## Assignment
Find the lines below in which the string "thought" occurs. Copy each one.

## Records to process
┏━━

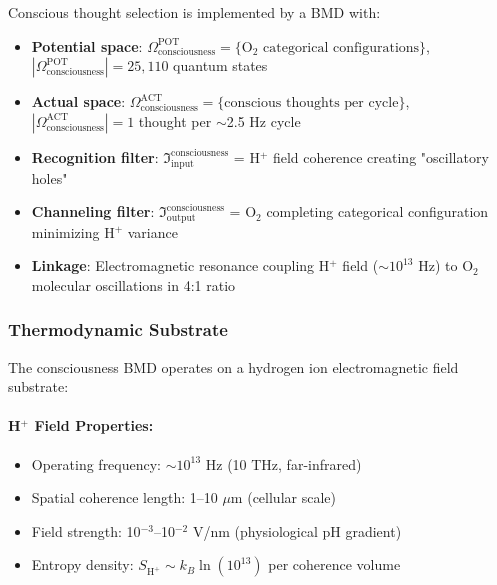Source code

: \begin{definition}
Conscious thought selection is implemented by a BMD with:

\begin{itemize}
\item \textbf{Potential space}: \(\Omega^{\text{POT}}_{\text{consciousness}} = \{\text{O}_2 \text{ categorical configurations}\}\), \(|\Omega^{\text{POT}}_{\text{consciousness}}| = 25{,}110\) quantum states

\item \textbf{Actual space}: \(\Omega^{\text{ACT}}_{\text{consciousness}} = \{\text{conscious thoughts per cycle}\}\), \(|\Omega^{\text{ACT}}_{\text{consciousness}}| = 1\) thought per \(\sim\)2.5 Hz cycle

\item \textbf{Recognition filter}: \(\Im_{\text{input}}^{\text{consciousness}}\) = H\(^+\) field coherence creating "oscillatory holes"

\item \textbf{Channeling filter}: \(\Im_{\text{output}}^{\text{consciousness}}\) = O\(_2\) completing categorical configuration minimizing H\(^+\) variance

\item \textbf{Linkage}: Electromagnetic resonance coupling H\(^+\) field (\(\sim 10^{13}\) Hz) to O\(_2\) molecular oscillations in 4:1 ratio
\end{itemize}
\end{definition}

\subsubsection{Thermodynamic Substrate}

The consciousness BMD operates on a hydrogen ion electromagnetic field substrate:

\paragraph{H\(^+\) Field Properties:}
\begin{itemize}
\item Operating frequency: \(\sim 10^{13}\) Hz (10 THz, far-infrared)
\item Spatial coherence length: 1--10 \(\mu\)m (cellular scale)
\item Field strength: 10\(^{-3}\)--10\(^{-2}\) V/nm (physiological pH gradient)
\item Entropy density: \(S_{\text{H}^+} \sim k_B \ln(10^{13})\) per coherence volume
\end{itemize}

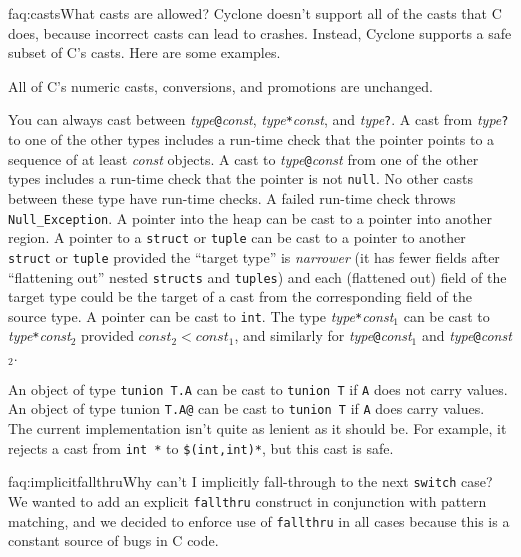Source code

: \begin{faqa}{faq:casts}{What casts are allowed?}
Cyclone doesn't support all of the casts that C does, because
incorrect casts can lead to crashes.  Instead, Cyclone supports a safe
subset of C's casts.  Here are some examples.

All of C's numeric casts, conversions, and promotions are unchanged.

You can always cast between
\textit{type}\texttt{@}\lb\textit{const}\rb,
\textit{type}\texttt{*}\lb\textit{const}\rb, and
\textit{type}\texttt{?}.
A cast from 
\textit{type}\texttt{?}
to one of the other types includes a run-time check that the pointer
points to a sequence of at least \textit{const} objects.
A cast to
\textit{type}\texttt{@}\lb\textit{const}\rb
from one of the
other types includes a run-time check that the pointer is not
\texttt{null}.
No other casts between these type have run-time checks.
A failed run-time check throws \texttt{Null_Exception}.
A pointer into the heap can be cast to a pointer into another region.
A pointer to a \texttt{struct} or \texttt{tuple} can be
cast to a pointer to another \texttt{struct} or \texttt{tuple}
provided the ``target type'' 
is \emph{narrower} (it has fewer fields after ``flattening out'' nested
\texttt{structs} and \texttt{tuples}) and each (flattened out) field
of the target type could be the target of a cast from the
corresponding field of the source type.
A pointer can be cast to \texttt{int}.
The type
\textit{type}\texttt{*}\lb\textit{const}$_1$\rb
can be cast to
\textit{type}\texttt{*}\lb\textit{const}$_2$\rb
provided
$\textit{const}_2 < \textit{const}_1$, and similarly for
\textit{type}\texttt{@}\lb\textit{const}$_1$\rb
and
\textit{type}\texttt{@}\lb\textit{const}$_2$\rb.

An object of type \texttt{tunion T.A} can be cast to \texttt{tunion T}
if \texttt{A} does not carry values.  An object of type tunion
\texttt{T.A@} can be cast to \texttt{tunion T} if \texttt{A} does
carry values.  The current implementation isn't quite as lenient as it
should be.  For example, it rejects a cast from \texttt{int *\rb} to
\texttt{\$(int,int)*\rb}, but this cast is safe.
\end{faqa}

\begin{faqa}{faq:implicitfallthru}{Why can't I implicitly fall-through to the next \texttt{switch} case?}
We wanted to add an explicit \texttt{fallthru} construct in
conjunction with pattern matching, and we decided to enforce use of
\texttt{fallthru} in all cases because this is a constant source of
bugs in C code.
\end{faqa}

┗━━

## Result for this exercise
Conscious thought selection is implemented by a BMD with:
\item \textbf{Actual space}: \(\Omega^{\text{ACT}}_{\text{consciousness}} = \{\text{conscious thoughts per cycle}\}\), \(|\Omega^{\text{ACT}}_{\text{consciousness}}| = 1\) thought per \(\sim\)2.5 Hz cycle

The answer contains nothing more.